What is being asked
Find the line containing "intensas de estudos." in the entries below. Restate it and each line after it, word for word, up to and including the line containing "Hi there <img".

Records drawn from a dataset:
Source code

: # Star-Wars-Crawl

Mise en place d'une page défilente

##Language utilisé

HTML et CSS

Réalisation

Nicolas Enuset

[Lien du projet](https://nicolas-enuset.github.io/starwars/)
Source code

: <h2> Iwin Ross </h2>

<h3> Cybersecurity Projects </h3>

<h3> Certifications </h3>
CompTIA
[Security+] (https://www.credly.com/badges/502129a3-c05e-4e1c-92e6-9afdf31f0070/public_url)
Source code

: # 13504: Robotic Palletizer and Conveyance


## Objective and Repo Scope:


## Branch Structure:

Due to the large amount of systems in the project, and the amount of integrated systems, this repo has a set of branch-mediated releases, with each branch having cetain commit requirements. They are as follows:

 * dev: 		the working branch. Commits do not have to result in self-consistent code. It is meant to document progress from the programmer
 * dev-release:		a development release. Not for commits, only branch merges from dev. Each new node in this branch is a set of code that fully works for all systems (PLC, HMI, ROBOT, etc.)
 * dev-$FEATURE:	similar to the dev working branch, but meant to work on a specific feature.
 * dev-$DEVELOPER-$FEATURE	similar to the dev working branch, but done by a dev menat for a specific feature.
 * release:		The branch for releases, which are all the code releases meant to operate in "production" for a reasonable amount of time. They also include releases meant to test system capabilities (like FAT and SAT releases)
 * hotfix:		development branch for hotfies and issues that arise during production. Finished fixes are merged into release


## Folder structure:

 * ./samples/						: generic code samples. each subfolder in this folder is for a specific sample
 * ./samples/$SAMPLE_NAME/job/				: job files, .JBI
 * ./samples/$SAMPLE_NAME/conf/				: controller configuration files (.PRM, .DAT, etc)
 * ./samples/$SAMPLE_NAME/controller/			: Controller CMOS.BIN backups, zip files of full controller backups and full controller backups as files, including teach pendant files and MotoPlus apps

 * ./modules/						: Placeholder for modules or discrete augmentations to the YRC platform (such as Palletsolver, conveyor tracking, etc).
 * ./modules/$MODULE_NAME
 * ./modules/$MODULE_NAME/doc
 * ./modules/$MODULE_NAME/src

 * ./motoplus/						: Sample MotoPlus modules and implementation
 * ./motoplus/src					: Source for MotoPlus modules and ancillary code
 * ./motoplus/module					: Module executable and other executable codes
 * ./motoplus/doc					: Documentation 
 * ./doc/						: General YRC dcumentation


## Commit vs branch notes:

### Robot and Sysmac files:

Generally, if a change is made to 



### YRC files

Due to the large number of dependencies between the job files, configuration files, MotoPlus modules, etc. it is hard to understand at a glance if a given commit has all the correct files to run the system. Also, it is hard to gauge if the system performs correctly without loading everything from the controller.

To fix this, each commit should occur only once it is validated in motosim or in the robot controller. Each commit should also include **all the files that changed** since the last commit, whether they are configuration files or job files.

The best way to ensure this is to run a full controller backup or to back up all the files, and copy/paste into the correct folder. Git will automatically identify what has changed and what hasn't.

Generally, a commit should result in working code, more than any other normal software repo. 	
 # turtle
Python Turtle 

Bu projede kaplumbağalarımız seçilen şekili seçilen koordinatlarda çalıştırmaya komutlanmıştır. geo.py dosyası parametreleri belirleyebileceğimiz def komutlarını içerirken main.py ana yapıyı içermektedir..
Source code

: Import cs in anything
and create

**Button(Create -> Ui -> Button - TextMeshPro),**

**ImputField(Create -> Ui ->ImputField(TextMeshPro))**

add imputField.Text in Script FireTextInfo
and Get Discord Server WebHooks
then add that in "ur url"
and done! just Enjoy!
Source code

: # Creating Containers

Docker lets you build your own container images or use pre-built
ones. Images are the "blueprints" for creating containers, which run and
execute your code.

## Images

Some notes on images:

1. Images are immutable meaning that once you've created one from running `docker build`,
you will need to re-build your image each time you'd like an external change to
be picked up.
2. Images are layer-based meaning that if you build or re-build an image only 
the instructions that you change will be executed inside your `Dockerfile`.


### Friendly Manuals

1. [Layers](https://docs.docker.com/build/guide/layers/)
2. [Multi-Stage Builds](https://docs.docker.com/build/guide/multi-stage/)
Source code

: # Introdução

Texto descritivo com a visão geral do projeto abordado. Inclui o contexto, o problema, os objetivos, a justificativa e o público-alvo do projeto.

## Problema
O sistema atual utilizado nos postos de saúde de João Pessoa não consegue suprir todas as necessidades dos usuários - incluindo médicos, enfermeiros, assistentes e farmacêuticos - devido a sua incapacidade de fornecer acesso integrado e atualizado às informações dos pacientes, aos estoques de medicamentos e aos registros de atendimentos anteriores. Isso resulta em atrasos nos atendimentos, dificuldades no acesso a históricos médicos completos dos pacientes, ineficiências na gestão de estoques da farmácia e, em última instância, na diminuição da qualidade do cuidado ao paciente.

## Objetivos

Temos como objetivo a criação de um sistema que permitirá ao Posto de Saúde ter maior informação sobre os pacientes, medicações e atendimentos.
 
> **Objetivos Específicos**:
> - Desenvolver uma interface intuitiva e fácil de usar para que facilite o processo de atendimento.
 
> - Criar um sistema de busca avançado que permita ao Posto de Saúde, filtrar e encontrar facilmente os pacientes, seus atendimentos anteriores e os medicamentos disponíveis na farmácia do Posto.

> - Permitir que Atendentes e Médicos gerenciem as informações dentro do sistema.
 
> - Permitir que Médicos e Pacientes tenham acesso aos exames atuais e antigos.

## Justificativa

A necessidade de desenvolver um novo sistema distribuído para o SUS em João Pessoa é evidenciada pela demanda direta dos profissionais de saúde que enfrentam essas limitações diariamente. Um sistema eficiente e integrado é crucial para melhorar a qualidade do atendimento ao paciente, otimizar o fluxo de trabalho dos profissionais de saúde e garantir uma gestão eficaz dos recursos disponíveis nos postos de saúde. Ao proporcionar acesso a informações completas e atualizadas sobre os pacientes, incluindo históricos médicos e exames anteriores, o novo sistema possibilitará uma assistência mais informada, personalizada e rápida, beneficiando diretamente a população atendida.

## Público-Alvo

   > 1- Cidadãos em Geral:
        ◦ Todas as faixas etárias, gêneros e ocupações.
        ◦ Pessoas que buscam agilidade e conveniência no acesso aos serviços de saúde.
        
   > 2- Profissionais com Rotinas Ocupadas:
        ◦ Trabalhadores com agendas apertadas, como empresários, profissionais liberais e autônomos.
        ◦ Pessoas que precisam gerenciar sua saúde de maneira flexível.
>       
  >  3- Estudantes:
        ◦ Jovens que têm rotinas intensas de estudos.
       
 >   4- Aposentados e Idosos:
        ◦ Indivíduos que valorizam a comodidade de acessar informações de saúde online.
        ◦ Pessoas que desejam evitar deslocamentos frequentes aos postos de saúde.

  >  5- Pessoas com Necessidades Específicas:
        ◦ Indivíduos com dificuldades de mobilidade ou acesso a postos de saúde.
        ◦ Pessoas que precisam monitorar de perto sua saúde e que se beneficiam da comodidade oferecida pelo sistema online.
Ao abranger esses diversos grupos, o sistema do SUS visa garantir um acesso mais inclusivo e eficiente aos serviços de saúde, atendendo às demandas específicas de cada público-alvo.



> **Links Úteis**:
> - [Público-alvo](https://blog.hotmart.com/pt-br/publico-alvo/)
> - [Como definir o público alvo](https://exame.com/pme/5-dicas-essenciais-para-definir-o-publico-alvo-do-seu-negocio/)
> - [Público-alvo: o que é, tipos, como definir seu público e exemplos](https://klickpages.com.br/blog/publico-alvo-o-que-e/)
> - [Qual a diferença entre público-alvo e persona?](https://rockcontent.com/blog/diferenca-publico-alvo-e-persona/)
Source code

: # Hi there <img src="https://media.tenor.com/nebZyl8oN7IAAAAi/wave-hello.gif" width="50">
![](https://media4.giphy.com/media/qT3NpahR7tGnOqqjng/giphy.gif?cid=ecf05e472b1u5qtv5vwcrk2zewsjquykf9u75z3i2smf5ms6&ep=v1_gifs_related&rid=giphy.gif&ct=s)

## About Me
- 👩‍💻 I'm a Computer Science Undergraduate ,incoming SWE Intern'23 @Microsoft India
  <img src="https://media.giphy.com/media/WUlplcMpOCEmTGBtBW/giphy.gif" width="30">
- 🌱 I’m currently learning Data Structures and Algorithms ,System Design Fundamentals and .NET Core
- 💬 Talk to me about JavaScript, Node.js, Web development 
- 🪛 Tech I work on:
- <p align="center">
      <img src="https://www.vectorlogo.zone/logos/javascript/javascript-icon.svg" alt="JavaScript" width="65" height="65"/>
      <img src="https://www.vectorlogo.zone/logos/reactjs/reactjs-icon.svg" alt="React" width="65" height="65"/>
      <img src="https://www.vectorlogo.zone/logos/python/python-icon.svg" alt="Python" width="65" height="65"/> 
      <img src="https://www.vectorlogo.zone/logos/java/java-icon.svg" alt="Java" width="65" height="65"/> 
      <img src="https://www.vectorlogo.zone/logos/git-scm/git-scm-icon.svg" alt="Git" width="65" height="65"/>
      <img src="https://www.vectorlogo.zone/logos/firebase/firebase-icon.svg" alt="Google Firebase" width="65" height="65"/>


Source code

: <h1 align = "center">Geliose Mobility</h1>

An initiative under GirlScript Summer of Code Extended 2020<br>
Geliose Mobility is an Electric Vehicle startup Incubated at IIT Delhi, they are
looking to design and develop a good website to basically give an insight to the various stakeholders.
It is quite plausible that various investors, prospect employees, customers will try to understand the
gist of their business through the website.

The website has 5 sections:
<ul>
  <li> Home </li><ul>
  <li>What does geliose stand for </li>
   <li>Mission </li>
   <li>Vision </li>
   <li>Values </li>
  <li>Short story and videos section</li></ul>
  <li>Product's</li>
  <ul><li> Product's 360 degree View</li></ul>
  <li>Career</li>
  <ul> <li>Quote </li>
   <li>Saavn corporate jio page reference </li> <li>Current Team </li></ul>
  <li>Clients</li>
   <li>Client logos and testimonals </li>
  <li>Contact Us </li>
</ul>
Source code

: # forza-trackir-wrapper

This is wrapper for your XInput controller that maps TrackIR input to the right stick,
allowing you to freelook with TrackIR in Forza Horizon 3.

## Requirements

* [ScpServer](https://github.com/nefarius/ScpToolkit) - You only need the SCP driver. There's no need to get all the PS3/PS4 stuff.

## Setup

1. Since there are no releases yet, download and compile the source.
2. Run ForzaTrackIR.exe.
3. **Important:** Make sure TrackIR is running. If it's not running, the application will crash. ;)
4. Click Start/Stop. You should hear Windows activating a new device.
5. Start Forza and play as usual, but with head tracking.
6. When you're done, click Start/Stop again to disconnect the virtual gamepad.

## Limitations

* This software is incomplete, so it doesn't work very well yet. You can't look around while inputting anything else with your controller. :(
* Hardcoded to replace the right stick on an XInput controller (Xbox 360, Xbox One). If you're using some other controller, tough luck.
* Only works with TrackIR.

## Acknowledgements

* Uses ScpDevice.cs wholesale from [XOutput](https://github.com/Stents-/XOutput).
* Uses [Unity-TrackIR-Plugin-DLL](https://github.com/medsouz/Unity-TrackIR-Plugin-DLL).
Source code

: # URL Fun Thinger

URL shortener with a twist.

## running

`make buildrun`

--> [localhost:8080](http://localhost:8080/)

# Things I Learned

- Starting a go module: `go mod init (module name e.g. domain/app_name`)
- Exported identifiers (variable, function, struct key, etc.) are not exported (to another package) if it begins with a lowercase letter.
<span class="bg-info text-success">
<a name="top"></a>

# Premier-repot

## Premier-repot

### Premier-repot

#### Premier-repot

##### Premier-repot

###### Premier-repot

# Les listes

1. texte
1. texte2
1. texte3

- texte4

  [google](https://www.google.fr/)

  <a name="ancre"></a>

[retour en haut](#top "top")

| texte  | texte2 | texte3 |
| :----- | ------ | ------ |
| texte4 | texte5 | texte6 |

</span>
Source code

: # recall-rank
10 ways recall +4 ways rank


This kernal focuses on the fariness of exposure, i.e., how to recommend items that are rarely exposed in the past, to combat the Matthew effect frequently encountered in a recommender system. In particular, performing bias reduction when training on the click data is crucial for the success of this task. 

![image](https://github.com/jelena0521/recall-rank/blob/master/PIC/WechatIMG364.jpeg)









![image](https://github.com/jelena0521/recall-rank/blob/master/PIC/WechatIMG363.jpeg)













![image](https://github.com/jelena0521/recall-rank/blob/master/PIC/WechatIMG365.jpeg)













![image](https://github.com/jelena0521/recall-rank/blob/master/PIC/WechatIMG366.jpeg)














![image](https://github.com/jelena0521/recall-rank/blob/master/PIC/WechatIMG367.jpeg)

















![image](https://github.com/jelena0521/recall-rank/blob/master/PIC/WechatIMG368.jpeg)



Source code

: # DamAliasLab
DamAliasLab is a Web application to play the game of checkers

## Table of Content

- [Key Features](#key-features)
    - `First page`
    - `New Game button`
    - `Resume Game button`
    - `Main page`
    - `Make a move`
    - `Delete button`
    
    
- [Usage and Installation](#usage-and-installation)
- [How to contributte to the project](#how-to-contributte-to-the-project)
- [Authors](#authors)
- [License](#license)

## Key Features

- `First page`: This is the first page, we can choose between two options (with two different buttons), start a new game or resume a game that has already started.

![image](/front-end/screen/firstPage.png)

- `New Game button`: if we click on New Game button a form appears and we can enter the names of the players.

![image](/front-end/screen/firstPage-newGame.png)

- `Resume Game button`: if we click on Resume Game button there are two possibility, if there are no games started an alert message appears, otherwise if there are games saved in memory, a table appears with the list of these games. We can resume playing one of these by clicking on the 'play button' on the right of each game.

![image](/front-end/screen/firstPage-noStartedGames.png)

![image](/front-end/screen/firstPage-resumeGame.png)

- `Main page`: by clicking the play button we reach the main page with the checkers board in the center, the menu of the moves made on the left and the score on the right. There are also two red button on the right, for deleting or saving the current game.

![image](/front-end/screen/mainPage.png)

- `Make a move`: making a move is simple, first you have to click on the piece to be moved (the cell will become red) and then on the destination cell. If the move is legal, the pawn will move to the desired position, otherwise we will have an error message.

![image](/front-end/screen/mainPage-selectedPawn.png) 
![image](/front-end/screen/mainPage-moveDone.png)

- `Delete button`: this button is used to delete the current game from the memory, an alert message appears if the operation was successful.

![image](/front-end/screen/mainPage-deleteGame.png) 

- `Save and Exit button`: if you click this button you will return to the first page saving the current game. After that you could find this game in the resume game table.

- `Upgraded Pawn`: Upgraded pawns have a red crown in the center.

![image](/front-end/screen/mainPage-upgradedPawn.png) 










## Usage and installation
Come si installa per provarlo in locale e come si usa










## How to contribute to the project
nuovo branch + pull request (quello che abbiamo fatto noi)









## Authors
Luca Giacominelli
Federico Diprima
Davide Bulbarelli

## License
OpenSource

Exercise output
        ◦ Jovens que têm rotinas intensas de estudos.
       
 >   4- Aposentados e Idosos:
        ◦ Indivíduos que valorizam a comodidade de acessar informações de saúde online.
        ◦ Pessoas que desejam evitar deslocamentos frequentes aos postos de saúde.

  >  5- Pessoas com Necessidades Específicas:
        ◦ Indivíduos com dificuldades de mobilidade ou acesso a postos de saúde.
        ◦ Pessoas que precisam monitorar de perto sua saúde e que se beneficiam da comodidade oferecida pelo sistema online.
Ao abranger esses diversos grupos, o sistema do SUS visa garantir um acesso mais inclusivo e eficiente aos serviços de saúde, atendendo às demandas específicas de cada público-alvo.



> **Links Úteis**:
> - [Público-alvo](https://blog.hotmart.com/pt-br/publico-alvo/)
> - [Como definir o público alvo](https://exame.com/pme/5-dicas-essenciais-para-definir-o-publico-alvo-do-seu-negocio/)
> - [Público-alvo: o que é, tipos, como definir seu público e exemplos](https://klickpages.com.br/blog/publico-alvo-o-que-e/)
> - [Qual a diferença entre público-alvo e persona?](https://rockcontent.com/blog/diferenca-publico-alvo-e-persona/)
Source code

: # Hi there <img src="https://media.tenor.com/nebZyl8oN7IAAAAi/wave-hello.gif" width="50">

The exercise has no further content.